El cordobés, íntimo amigo de Nicolino Locche, subió tan alto como fue su caída. Una verdadera vida de película.

El joven de apenas 16 años lavaba las copas lentamente. Contento con su nuevo trabajo en la pizzería más famosa de la ciudad cordobesa de Villa María. Atrás quedaban días vendiendo peines y lapiceras en las calles. Una infancia dura sin el cariño de una madre y rodeada de pobreza cotidiana. Su nombre era Gustavo Ballas, hijo de un humilde griego comerciante, quien lo crió junto a sus hermanos.

El “turquito vendedor”, como lo definieron muchos, se había ganado el cariño de la gente. Cerca de la medianoche de un sábado, entre copas y detergente, escuchaba el relato de Osvaldo Cafarelli desde el Luna Park. Imaginaba los increíbles y mágicos pasos de Nicolino Locche que peleaba esa noche. Al día siguiente, se dirigió resueltamente al gimnasio.

Tomó una bocanada de aire e hilvanó una frase con autoridad: “¿Buenas, está don Alcides Rivera, el entrenador?”, preguntó. “Soy yo, que querés pibe?”, le contestó el consagrado maestro. La respuesta lo dejó estupefacto: “Quiero ser como Nicolino Locche”. Rivera lo midió, no sólo en su altura física y le dijo: “Está seguro que querés boxear. ¿No le gusta más el fútbol?”. Ante la cerrada insistencia del joven, Rivera optó por ponerle un par de guantes, algo inusual en un recién llegado, llamó a un grandote con fama de pesado y los subió el ring.

“En cuanto pasen unos minutos, este pibe se saca las ganas de seguir viniendo”, pensó el entrenador. No fue un round, fueron dos. El grandote pasó de largo varias veces y se abrazó a las cuerdas repetidamente. “Tiempo, basta…está bien por hoy. Pibe, vuelva mañana y descanse bien”.

Alcides Rivera, uno de los más destacados docentes del boxeo, le enseñó los primeros pasos, lo modeló, lo formó y le dio identidad deportiva.
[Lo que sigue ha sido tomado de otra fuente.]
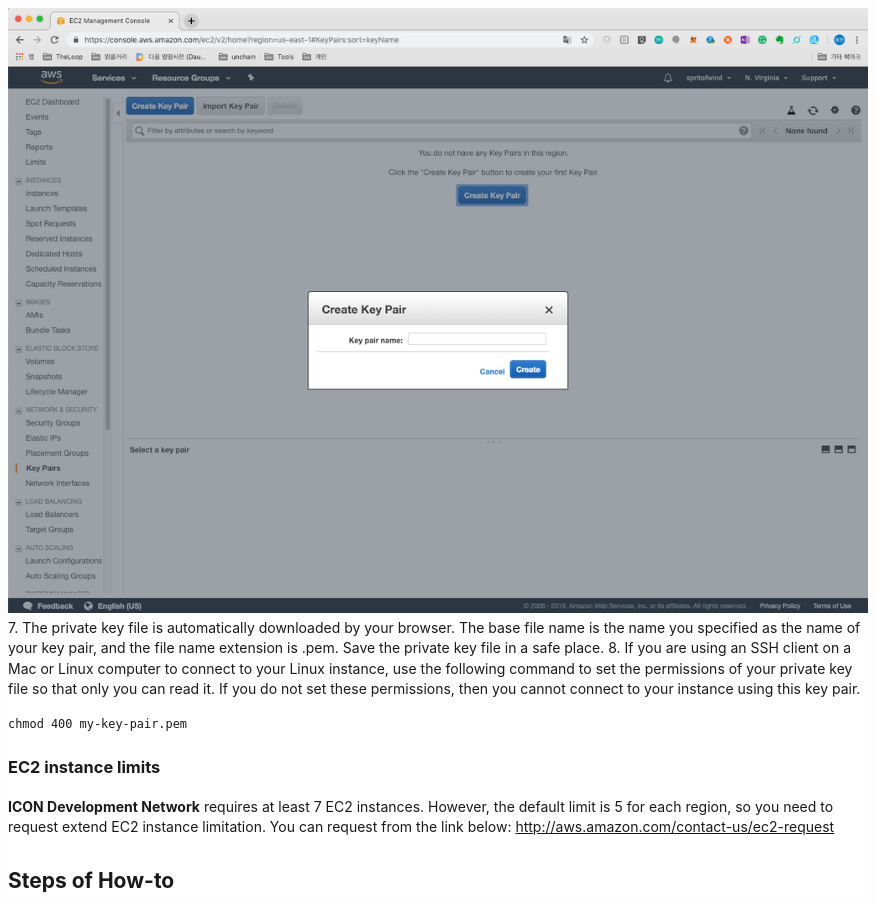 ![Key_Pairs_02](./images/Key_Pairs_02.png)
7. The private key file is automatically downloaded by your browser. The base file name is the name you specified as the name of your key pair, and the file name extension is .pem. Save the private key file in a safe place.
8. If you are using an SSH client on a Mac or Linux computer to connect to your Linux instance, use the following command to set the permissions of your private key file so that only you can read it. If you do not set these permissions, then you cannot connect to your instance using this key pair.
```
chmod 400 my-key-pair.pem
```

### EC2 instance limits

**ICON Development Network** requires at least 7 EC2 instances. However, the default limit is 5 for each region, so you need to request extend EC2 instance limitation. You can request from the link below:
 http://aws.amazon.com/contact-us/ec2-request



## Steps of How-to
Gustavo Ballas fue dueño de un boxeo elegante y llamativo. Mezclaba a la perfección los esquives, los quiebres de cintura y los desplazamientos laterales. Se defendía de manera perfecta y pegaba con notable justeza. Una buena campaña amateur vislumbrada un promisorio futuro. Un día se sentó junto a Rivera y muy decidido le dijo: “Quiero ser como Nicolino. Me voy a Mendoza”.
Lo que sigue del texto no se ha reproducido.